Foreign investors tempted by stronger yuan: expert
Overseas investors' holdings of A-share assets have been surging this year, not only because of the robust Chinese economy and the strengthening yuan, but also because of interest in the stock links that the Chinese government has built between the mainland market and Hong Kong, analysts told the Global Times Wednesday.
Overseas institutions and individuals held 1.02 trillion yuan (4 billion) worth of domestic equities by the end of September, up from 908 billion yuan at the end of August, data released by the People's Bank of China (PBOC), the country's central bank, showed on Wednesday.
Overseas entities' holdings of domestic equities have surged in eight of the first nine months this year, according to the PBOC data.
The data also showed that overseas entities held 1.1 trillion yuan worth of domestic bonds by the end of September, up from 1.01 trillion yuan at the end of August.
An analyst at Shanghai-based Shenwan Hongyuan Securities, who wished to remain anonymous, told the Global Times on Wednesday that with China's currency having strengthened recently, overseas investors are paying more attention to yuan-denominated assets like equities and bonds.
"Overseas investors' interest in yuan assets is often linked with trends in the currency.
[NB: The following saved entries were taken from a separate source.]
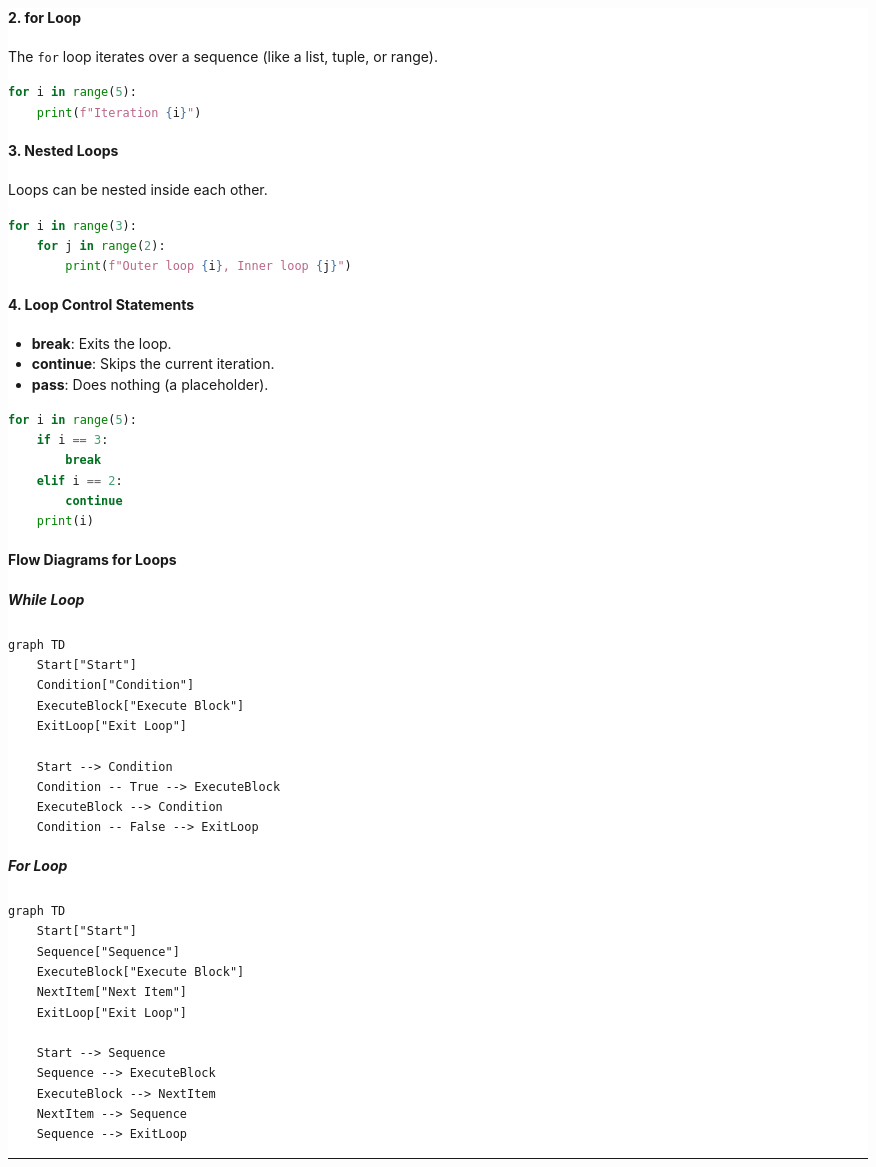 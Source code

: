 #### **2. for Loop**
The `for` loop iterates over a sequence (like a list, tuple, or range).

```python
for i in range(5):
    print(f"Iteration {i}")
```

#### **3. Nested Loops**
Loops can be nested inside each other.

```python
for i in range(3):
    for j in range(2):
        print(f"Outer loop {i}, Inner loop {j}")
```

#### **4. Loop Control Statements**
- **break**: Exits the loop.
- **continue**: Skips the current iteration.
- **pass**: Does nothing (a placeholder).

```python
for i in range(5):
    if i == 3:
        break
    elif i == 2:
        continue
    print(i)
```

#### **Flow Diagrams for Loops**

##### While Loop
```mermaid
graph TD
    Start["Start"]
    Condition["Condition"]
    ExecuteBlock["Execute Block"]
    ExitLoop["Exit Loop"]

    Start --> Condition
    Condition -- True --> ExecuteBlock
    ExecuteBlock --> Condition
    Condition -- False --> ExitLoop
```

##### For Loop
```mermaid
graph TD
    Start["Start"]
    Sequence["Sequence"]
    ExecuteBlock["Execute Block"]
    NextItem["Next Item"]
    ExitLoop["Exit Loop"]

    Start --> Sequence
    Sequence --> ExecuteBlock
    ExecuteBlock --> NextItem
    NextItem --> Sequence
    Sequence --> ExitLoop
```

---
As the yuan has shown an appreciation trend this year, overseas investors are also gradually showing more confidence in domestic financial assets," he said.
The yuan's central parity exchange rate against the U.S. dollar reached 6.6300 on Wednesday, compared with 6.9498 at the beginning of this year.
"Also, there has been a rebound in the Chinese economy, so the returns on domestic financial assets have shown an evident upward trend in recent months. This also appeals to overseas investors," he noted.
Stock link appeal
Cheng Shi, head of ICBC International Research, told the Global Times on Wednesday that the stock link mechanisms - the Shanghai-Hong Kong and Shenzhen-Hong Kong stock links - have increased the level of participation by overseas investors in domestic stock markets.
The analyst from Shenwan Hongyuan Securities also told the Global Times that overseas investors are more inclined to buy A-share assets through the stock link mechanisms than through other channels.
"They can also invest in A shares by using the Qualified Foreign Institutional Investors (QFII) program. But for one thing it's a little difficult to register with QFII. Also, they are worried that if there was any change in China's foreign currency policies, they might not be able to get back their principal via QFII," he said.
The analyst also anticipated that more overseas capital would continue to flow into the domestic financial market in the future.
Also, as many sectors are expected to show "much-higher-than-expected performance" amid the economic rebound, "the returns on domestic financial assets, especially equity assets, will be high in the medium-to-long term, and that means inbound investment will continue to increase," he said.
No big impact so far
Xi Junyang, a finance professor at the Shanghai University of Finance and Economics, said that overseas investors tend to prefer blue-chip stocks, or stocks with higher valuations. "This will breathe some fresh wind into the A-share markets, which are accustomed to short-term, speculative trading," he noted.
"It is a bonus, though not a big one, for the A-share markets, as domestic investors would anticipate that A shares would rise with the help of offshore capital," he told the Global Times Wednesday.
But Cheng noted that overseas investors' participation in A-share markets is still at a relatively low level.
According to a report by Shanghai Securities News on Wednesday, equities held by overseas entities by the end of September accounted for about 1.7 percent of the total market capitalization on the A-share markets at that time.
"So far, overseas capital hasn't brought any material impact in terms of either the investment model or the fluctuations in the A-share markets, but nor will it bring any risks," Cheng told the Global Times on Wednesday.
On Wednesday, the Shanghai Component Index rose by 0.08 percent to 3,395.91 points, while the Shenzhen Component Index fell by 0.15 percent to 11,350 points.